WORK ITEM: Find the string "rowspan" in the listing and report every line that has it.

MATERIAL SUPPLIED:
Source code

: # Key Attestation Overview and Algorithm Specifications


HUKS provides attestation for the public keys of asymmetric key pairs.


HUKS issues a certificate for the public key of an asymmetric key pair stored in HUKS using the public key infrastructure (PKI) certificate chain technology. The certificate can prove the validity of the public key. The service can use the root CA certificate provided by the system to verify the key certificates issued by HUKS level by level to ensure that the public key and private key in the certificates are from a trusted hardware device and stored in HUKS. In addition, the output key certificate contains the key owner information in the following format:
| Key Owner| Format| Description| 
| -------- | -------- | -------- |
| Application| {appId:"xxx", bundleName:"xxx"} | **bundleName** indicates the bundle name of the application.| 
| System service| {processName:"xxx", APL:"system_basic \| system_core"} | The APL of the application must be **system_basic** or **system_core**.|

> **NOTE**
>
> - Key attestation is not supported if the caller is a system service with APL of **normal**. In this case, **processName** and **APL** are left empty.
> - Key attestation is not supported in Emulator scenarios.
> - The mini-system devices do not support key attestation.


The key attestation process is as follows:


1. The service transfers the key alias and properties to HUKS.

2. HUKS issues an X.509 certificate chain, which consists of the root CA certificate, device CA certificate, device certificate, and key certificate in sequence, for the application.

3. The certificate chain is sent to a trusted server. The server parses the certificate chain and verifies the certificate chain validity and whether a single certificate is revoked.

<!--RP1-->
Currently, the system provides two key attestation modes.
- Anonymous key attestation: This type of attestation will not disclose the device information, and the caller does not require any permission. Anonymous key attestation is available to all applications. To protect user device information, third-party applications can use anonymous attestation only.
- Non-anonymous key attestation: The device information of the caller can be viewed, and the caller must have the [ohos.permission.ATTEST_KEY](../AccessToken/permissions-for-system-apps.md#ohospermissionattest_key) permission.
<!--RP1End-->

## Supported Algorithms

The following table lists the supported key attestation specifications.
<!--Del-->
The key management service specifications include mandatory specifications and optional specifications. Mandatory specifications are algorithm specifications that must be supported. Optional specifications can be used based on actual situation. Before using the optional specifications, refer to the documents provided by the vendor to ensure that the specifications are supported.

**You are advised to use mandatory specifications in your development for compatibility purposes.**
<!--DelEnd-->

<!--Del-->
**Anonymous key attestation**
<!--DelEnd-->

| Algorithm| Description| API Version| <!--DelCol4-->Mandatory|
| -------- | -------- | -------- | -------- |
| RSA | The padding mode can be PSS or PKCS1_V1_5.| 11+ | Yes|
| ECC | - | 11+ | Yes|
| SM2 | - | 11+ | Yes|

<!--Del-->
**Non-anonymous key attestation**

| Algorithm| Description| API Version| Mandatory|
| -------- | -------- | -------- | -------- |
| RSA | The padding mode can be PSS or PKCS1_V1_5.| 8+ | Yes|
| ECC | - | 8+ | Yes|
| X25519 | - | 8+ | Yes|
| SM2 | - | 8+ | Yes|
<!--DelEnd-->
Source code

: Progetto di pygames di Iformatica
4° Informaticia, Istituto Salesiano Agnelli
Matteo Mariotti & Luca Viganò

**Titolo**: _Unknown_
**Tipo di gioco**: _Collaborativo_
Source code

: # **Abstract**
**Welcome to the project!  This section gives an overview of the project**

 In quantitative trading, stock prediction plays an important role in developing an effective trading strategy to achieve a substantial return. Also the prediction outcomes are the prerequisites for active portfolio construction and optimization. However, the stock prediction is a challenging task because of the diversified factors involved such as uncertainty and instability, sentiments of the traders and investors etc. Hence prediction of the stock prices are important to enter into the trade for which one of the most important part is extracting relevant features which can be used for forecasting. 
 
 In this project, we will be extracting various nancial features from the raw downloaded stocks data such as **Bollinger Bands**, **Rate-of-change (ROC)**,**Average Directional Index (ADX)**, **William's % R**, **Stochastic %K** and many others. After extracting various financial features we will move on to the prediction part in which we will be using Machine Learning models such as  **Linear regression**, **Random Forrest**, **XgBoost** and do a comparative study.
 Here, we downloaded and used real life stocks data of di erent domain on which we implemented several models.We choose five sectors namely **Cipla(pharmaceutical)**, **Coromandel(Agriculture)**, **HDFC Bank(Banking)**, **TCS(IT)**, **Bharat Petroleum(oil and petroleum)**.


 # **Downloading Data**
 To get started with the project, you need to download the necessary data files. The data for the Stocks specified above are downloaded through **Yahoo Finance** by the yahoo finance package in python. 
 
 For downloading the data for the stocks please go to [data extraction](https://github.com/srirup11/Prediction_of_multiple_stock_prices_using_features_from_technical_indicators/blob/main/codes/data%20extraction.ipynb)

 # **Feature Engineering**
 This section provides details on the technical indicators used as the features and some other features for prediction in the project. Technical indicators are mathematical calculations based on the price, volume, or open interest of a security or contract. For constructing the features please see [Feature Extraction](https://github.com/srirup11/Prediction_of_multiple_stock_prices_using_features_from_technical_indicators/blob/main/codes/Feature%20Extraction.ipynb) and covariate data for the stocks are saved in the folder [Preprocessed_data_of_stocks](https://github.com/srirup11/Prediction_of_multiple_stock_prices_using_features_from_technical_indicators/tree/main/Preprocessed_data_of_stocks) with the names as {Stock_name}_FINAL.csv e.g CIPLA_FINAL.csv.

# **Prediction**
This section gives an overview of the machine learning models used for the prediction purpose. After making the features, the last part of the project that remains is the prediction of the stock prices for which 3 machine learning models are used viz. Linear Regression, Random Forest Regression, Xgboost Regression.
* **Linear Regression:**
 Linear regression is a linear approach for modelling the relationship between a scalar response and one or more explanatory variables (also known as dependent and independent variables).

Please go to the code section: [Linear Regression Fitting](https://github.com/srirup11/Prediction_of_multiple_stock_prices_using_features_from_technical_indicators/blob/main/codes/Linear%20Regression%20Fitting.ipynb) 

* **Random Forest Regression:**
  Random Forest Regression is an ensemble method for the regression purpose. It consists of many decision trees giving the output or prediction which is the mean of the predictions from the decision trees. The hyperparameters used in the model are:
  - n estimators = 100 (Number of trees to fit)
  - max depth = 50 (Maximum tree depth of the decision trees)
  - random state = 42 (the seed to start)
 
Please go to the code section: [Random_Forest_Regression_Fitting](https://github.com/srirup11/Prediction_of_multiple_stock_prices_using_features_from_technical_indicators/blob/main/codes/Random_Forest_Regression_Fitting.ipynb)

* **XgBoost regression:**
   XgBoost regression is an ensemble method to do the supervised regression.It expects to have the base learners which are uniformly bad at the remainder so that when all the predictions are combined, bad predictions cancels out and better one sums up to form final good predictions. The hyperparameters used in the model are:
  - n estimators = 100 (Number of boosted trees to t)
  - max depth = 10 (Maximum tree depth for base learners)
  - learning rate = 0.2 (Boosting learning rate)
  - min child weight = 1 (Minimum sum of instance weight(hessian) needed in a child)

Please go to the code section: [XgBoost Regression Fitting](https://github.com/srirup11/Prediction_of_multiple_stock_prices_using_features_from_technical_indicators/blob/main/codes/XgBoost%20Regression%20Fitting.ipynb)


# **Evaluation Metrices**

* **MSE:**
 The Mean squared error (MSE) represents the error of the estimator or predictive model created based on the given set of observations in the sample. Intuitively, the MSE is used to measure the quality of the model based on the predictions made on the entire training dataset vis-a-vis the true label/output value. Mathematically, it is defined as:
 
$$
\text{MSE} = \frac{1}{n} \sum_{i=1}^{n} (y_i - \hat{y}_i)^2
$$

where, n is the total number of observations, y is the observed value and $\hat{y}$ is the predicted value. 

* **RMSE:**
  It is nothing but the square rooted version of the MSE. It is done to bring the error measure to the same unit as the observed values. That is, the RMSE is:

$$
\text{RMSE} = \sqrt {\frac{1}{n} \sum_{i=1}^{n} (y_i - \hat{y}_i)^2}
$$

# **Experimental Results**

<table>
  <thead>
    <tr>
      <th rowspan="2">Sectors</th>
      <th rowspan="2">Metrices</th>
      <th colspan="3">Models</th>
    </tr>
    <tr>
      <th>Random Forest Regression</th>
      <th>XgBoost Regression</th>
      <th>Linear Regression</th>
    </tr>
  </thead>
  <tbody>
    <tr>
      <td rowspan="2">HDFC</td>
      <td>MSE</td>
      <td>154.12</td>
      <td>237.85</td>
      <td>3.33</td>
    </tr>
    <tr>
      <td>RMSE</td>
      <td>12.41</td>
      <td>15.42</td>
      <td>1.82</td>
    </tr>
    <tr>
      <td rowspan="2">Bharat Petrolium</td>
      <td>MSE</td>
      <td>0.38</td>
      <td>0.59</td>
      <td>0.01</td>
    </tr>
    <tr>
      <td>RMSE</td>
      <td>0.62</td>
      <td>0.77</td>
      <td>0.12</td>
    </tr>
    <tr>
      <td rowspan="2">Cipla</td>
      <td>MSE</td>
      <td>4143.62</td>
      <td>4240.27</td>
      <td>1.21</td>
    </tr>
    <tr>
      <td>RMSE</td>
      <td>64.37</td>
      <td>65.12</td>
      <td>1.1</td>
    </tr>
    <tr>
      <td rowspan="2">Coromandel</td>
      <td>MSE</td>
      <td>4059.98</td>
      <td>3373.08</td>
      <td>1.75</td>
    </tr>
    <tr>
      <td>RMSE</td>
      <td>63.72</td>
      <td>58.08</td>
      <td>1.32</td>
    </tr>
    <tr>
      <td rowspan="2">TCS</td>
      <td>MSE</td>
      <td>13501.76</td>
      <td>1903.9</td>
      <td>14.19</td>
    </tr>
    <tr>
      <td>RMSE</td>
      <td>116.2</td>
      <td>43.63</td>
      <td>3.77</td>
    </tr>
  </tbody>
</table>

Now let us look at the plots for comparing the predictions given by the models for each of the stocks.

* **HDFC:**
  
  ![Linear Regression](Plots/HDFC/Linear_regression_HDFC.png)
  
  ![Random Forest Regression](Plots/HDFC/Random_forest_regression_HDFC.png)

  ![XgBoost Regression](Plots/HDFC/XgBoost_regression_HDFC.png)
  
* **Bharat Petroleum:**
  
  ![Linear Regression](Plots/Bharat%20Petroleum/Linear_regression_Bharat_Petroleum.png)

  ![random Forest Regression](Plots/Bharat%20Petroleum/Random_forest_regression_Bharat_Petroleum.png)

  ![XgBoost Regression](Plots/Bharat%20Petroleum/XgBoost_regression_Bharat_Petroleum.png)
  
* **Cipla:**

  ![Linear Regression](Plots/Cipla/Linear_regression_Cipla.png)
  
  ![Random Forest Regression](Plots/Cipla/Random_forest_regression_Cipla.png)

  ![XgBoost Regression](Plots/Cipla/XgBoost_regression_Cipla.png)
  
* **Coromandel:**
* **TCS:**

SOLUTION TO THE PROBLEM:
      <th rowspan="2">Sectors</th>
      <th rowspan="2">Metrices</th>
      <td rowspan="2">HDFC</td>
      <td rowspan="2">Bharat Petrolium</td>
      <td rowspan="2">Cipla</td>
      <td rowspan="2">Coromandel</td>
      <td rowspan="2">TCS</td>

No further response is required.